25 May 2022

Sustainable direct recycling process for lithium-ion batteries

Battery production at Farasis Energy

Farasis Energy has validated a sustainable direct recycling process for lithium-ion batteries. This recycling process will enable lithium-ion cell production to become significantly more environmentally friendly and sustainable.

Farasis Energy has been a pioneer in the research and development of a direct recycling process for used lithium-ion batteries for over 10 years. The recycling method enables direct recovery and reuse of valuable materials – notably the cathode powder – from these batteries and from cell manufacturing scrap. In particular, directly recovering the active cathode material powder retains the high value of the original engineered cathode material – one of the most expensive components in cell production – without the need for re-synthesis. This results in both cost and energy savings, and when applied to cell manufacturing scrap can improve the cathode powder utilisation efficiency to over 99%.

Direct recycling of lithium-ion batteries is a unique recycling process in that it preserves the important crystal structure of the cathode material. Farasis says it has now been able to successfully demonstrate that recycled cathode material can be recovered from whole used cells or battery manufacturing scrap and then integrated into new cells. Farasis has shown that cells containing up to 25% recycled cathode material can exhibit equivalent performance to cells made from pure virgin cathode material. The direct recycling process thus makes it possible to significantly reduce the usage and quantity of new cathode active material without compromising the performance of the newly produced batteries. At the same time, it contributes to a more environmentally friendly and sustainable method of cell manufacturing while reducing the overall CO2 footprint.
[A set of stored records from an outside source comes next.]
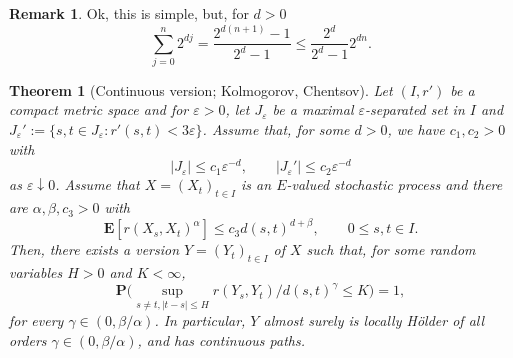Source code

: \documentclass{article}
\newtheorem{theorem}{Theorem}
\theoremstyle{definition}
\newtheorem{remark}[proposition]{Remark}
\theoremstyle{step} \newtheorem{step}{Step}
\begin{document}
\begin{remark}
Ok, this is simple, but, for $d>0$
$$ \sum_{j=0}^n 2^{dj} = \frac{2^{d(n+1)}-1}{2^d-1} \leq \frac{2^d}{2^d-1}2^{dn}. $$
\end{remark}

\begin{theorem}[Continuous version; Kolmogorov, Chentsov]
  \label{T:kolchen_general}
  Let $(I, r')$ be a compact metric space and for $\varepsilon>0$, let $J_\varepsilon$ be a maximal $\varepsilon$-separated set in $I$ and $J_\varepsilon' := \{s,t \in J_\varepsilon: r'(s,t) < 3\varepsilon\}$. Assume that, for some $d>0$, we have $c_1, c_2>0$ with
  $$|J_\varepsilon| \leq c_1\varepsilon^{-d}, \qquad |J_\varepsilon'| \leq c_2 \varepsilon^{-d}$$
  as $\varepsilon \downarrow 0$. Assume that $X = (X_t)_{t\in I}$ is an $E$-valued stochastic process and there are $\alpha, \beta, c_3>0$ with
  $$ \mathbf E[r(X_s, X_t)^\alpha] \leq c_3 d(s,t)^{d+\beta}, \qquad 0\leq
    s,t\in I.$$ Then, there exists a version $Y = (Y_t)_{t\in I}$ of
  $X$ such that, for some random variables $H>0$ and $K<\infty$,
  $$ \mathbf P\Big(\sup_{s\neq t, |t-s| \leq H} r(Y_s,
    Y_t)/d(s,t)^\gamma \leq K\Big) = 1,
  $$ for every $\gamma\in(0,\beta/\alpha)$. In particular, $Y$ almost
  surely is locally Hölder of all orders $\gamma\in(0,\beta/\alpha)$,
  and has continuous paths.
\end{theorem}
\end{document}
Dr Keith Kepler, CTO and co-founder of Farasis said: “Our goal is to develop a closed-loop value chain of the battery throughout its lifecycle – from design to end of life management. “We have made significant progress toward this goal with the validation of our direct recycling process.”

As a leading supplier of innovative lithium-ion battery technology and pouch cells for electric mobility, Farasis has been working to make lithium-ion battery manufacturing more environmentally friendly and sustainable. Recent advances in its direct recycling process development will enable Farasis to implement highly efficient, economically feasible recovery of the most valuable active materials from cells, batteries and battery manufacturing scrap. Farasis’ ongoing commitment to  developing its recycling technology has led to two U.S. patents and multiple research grants, including a $1.76 million development contract awarded by the United States Advanced Battery Consortium (USABC).

Modern batteries for electric vehicles contain a high proportion of NCM cathode materials, which typically accounts for 40% of the costs; “NCM” refers to the metals nickel, cobalt, and manganese. Most commercial recyclers of lithium-ion batteries focus on either high-temperature smelting or chemical dissolution of the carefully-engineered cathode material, and recovering only the individual metals. These recycling techniques are energy intensive and impart a significant negative impact to the environment. The direct recycling process, on the other hand, enables direct and complete recovery of the high-grade cathode material in its original crystalline form. And that means: the active material for cathodes is recovered intact and can be used directly again in the production of new lithium-ion cells. Farasis’ environmentally friendly Direct Recycling process thus eliminates the need for costly and energy-intensive re-synthesis of the cathode material from its basic components.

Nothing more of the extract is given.